**SUPPLIED MATERIAL:**
=====

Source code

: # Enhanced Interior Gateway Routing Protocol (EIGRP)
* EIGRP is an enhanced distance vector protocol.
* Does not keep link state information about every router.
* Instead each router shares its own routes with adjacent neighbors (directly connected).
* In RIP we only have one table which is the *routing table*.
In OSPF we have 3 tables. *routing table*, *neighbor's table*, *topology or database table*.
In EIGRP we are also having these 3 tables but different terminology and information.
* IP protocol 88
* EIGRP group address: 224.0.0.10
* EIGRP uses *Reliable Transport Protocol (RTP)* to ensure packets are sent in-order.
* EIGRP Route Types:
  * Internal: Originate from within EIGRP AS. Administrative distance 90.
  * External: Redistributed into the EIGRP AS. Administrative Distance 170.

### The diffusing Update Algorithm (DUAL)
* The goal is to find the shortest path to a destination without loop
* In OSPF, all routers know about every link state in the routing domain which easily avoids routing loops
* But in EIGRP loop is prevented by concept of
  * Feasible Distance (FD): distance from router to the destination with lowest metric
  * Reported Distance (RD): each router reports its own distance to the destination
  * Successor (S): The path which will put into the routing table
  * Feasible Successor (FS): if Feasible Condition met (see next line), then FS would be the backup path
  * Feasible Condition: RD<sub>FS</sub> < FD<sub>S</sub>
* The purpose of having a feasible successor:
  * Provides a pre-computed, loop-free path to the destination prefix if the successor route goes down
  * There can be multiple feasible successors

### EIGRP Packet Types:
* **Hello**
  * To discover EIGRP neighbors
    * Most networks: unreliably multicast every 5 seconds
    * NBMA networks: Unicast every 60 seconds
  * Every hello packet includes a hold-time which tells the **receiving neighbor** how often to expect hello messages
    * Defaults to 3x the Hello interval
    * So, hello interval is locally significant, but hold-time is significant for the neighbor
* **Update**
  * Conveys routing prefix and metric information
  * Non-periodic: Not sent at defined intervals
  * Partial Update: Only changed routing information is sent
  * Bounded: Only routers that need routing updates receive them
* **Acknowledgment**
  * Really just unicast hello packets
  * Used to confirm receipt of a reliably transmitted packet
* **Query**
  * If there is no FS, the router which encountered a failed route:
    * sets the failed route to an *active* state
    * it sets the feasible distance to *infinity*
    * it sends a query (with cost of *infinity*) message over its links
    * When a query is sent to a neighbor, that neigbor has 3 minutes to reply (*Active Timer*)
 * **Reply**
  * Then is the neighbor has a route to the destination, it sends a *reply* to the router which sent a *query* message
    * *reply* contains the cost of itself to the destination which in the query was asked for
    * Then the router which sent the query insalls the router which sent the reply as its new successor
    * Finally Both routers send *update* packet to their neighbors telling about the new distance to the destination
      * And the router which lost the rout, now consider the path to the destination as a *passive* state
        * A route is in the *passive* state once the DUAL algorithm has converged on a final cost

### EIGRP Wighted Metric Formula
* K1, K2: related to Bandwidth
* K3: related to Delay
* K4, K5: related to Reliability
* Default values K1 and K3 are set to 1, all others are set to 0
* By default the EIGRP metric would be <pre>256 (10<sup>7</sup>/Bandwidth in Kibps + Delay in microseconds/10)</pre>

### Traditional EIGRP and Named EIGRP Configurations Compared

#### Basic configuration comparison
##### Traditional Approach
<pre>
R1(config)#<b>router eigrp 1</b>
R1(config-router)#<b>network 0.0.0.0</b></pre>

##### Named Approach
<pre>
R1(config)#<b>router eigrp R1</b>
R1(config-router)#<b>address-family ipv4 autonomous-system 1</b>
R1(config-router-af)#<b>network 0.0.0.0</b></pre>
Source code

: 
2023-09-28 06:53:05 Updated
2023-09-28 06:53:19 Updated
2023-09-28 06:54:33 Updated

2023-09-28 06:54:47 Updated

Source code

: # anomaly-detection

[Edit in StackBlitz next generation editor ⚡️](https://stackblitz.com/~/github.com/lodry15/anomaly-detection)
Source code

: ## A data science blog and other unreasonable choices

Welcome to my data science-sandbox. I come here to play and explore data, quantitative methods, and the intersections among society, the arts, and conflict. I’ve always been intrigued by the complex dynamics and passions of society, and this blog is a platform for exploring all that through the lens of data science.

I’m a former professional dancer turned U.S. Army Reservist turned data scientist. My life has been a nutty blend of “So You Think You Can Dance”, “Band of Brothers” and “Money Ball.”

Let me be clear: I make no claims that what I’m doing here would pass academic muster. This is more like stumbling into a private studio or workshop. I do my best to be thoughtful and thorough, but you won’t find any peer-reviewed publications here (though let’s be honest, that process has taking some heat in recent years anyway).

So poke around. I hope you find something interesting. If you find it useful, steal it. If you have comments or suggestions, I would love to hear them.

=====

**EXERCISE DIRECTIONS:** Among the entries above, find the line with "neighbors (directly connected)." and the line with "In OSPF we have"; give again exactly these two lines and all lines between them.

**ANSWER FOR THIS EXERCISE:**
* Instead each router shares its own routes with adjacent neighbors (directly connected).
* In RIP we only have one table which is the *routing table*.
In OSPF we have 3 tables. *routing table*, *neighbor's table*, *topology or database table*.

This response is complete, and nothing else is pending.